Pictures paired with source code
—————
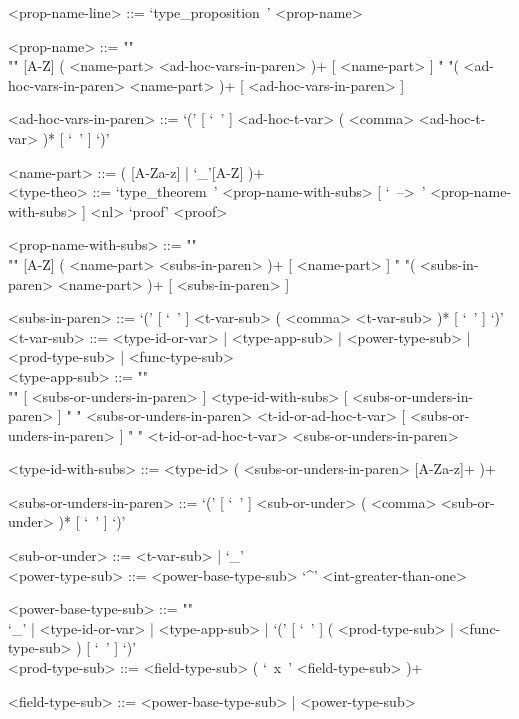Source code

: \documentclass{article}
\begin{document}
\begin{grammar}
<prop-name-line> ::= `type_proposition\ ' <prop-name>

<prop-name> ::=  ""\\""
[A-Z] ( <name-part> <ad-hoc-vars-in-paren> )+ [ <name-part> ]
\alt " "( <ad-hoc-vars-in-paren> <name-part> )+ [ <ad-hoc-vars-in-paren> ]

<ad-hoc-vars-in-paren> ::=
`(' [ `\ ' ] <ad-hoc-t-var> ( <comma> <ad-hoc-t-var> )* [ `\ ' ] `)'

<name-part> ::= ( [A-Za-z] | `_'[A-Z] )+
\\

\newpage
<type-theo> ::= 
`type_theorem\ ' <prop-name-with-subs> [ `\ -->\ ' <prop-name-with-subs> ] <nl> 
`proof' <proof>

<prop-name-with-subs> ::=  ""\\""
[A-Z] ( <name-part> <subs-in-paren> )+ [ <name-part> ]
\alt " "( <subs-in-paren> <name-part> )+ [ <subs-in-paren> ]

<subs-in-paren> ::=
`(' [ `\ ' ] <t-var-sub> ( <comma> <t-var-sub> )* [ `\ ' ] `)'
\\

<t-var-sub> ::=
<type-id-or-var> | <type-app-sub> | <power-type-sub> | <prod-type-sub> |
<func-type-sub> 
\\

<type-app-sub> ::= ""\\""
[ <subs-or-unders-in-paren> ] <type-id-with-subs> [ <subs-or-unders-in-paren> ]
\alt " "
<subs-or-unders-in-paren> <t-id-or-ad-hoc-t-var> [ <subs-or-unders-in-paren> ]
\alt " "
<t-id-or-ad-hoc-t-var> <subs-or-unders-in-paren>

<type-id-with-subs> ::= <type-id> ( <subs-or-unders-in-paren> [A-Za-z]+ )+

<subs-or-unders-in-paren> ::=
`(' [ `\ ' ] <sub-or-under> ( <comma> <sub-or-under> )* [ `\ ' ] `)'

<sub-or-under> ::= <t-var-sub> | `_'
\\

<power-type-sub> ::= <power-base-type-sub> `^' <int-greater-than-one>

<power-base-type-sub> ::= ""\\
`_' | <type-id-or-var> | <type-app-sub> |
`(' [ `\ ' ] ( <prod-type-sub> | <func-type-sub> ) [ `\ ' ] `)'
\\

<prod-type-sub> ::= <field-type-sub> ( `\ x\ ' <field-type-sub> )+

<field-type-sub> ::= <power-base-type-sub> | <power-type-sub>
\\


\end{grammar}
\end{document}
—————
**What you have to do:**
Word for word, give the data above again, without any images.

**Final answer:**
Source code

: \documentclass{article}
\begin{document}
\begin{grammar}
<prop-name-line> ::= `type_proposition\ ' <prop-name>

<prop-name> ::=  ""\\""
[A-Z] ( <name-part> <ad-hoc-vars-in-paren> )+ [ <name-part> ]
\alt " "( <ad-hoc-vars-in-paren> <name-part> )+ [ <ad-hoc-vars-in-paren> ]

<ad-hoc-vars-in-paren> ::=
`(' [ `\ ' ] <ad-hoc-t-var> ( <comma> <ad-hoc-t-var> )* [ `\ ' ] `)'

<name-part> ::= ( [A-Za-z] | `_'[A-Z] )+
\\

\newpage
<type-theo> ::= 
`type_theorem\ ' <prop-name-with-subs> [ `\ -->\ ' <prop-name-with-subs> ] <nl> 
`proof' <proof>

<prop-name-with-subs> ::=  ""\\""
[A-Z] ( <name-part> <subs-in-paren> )+ [ <name-part> ]
\alt " "( <subs-in-paren> <name-part> )+ [ <subs-in-paren> ]

<subs-in-paren> ::=
`(' [ `\ ' ] <t-var-sub> ( <comma> <t-var-sub> )* [ `\ ' ] `)'
\\

<t-var-sub> ::=
<type-id-or-var> | <type-app-sub> | <power-type-sub> | <prod-type-sub> |
<func-type-sub> 
\\

<type-app-sub> ::= ""\\""
[ <subs-or-unders-in-paren> ] <type-id-with-subs> [ <subs-or-unders-in-paren> ]
\alt " "
<subs-or-unders-in-paren> <t-id-or-ad-hoc-t-var> [ <subs-or-unders-in-paren> ]
\alt " "
<t-id-or-ad-hoc-t-var> <subs-or-unders-in-paren>

<type-id-with-subs> ::= <type-id> ( <subs-or-unders-in-paren> [A-Za-z]+ )+

<subs-or-unders-in-paren> ::=
`(' [ `\ ' ] <sub-or-under> ( <comma> <sub-or-under> )* [ `\ ' ] `)'

<sub-or-under> ::= <t-var-sub> | `_'
\\

<power-type-sub> ::= <power-base-type-sub> `^' <int-greater-than-one>

<power-base-type-sub> ::= ""\\
`_' | <type-id-or-var> | <type-app-sub> |
`(' [ `\ ' ] ( <prod-type-sub> | <func-type-sub> ) [ `\ ' ] `)'
\\

<prod-type-sub> ::= <field-type-sub> ( `\ x\ ' <field-type-sub> )+

<field-type-sub> ::= <power-base-type-sub> | <power-type-sub>
\\


\end{grammar}
\end{document}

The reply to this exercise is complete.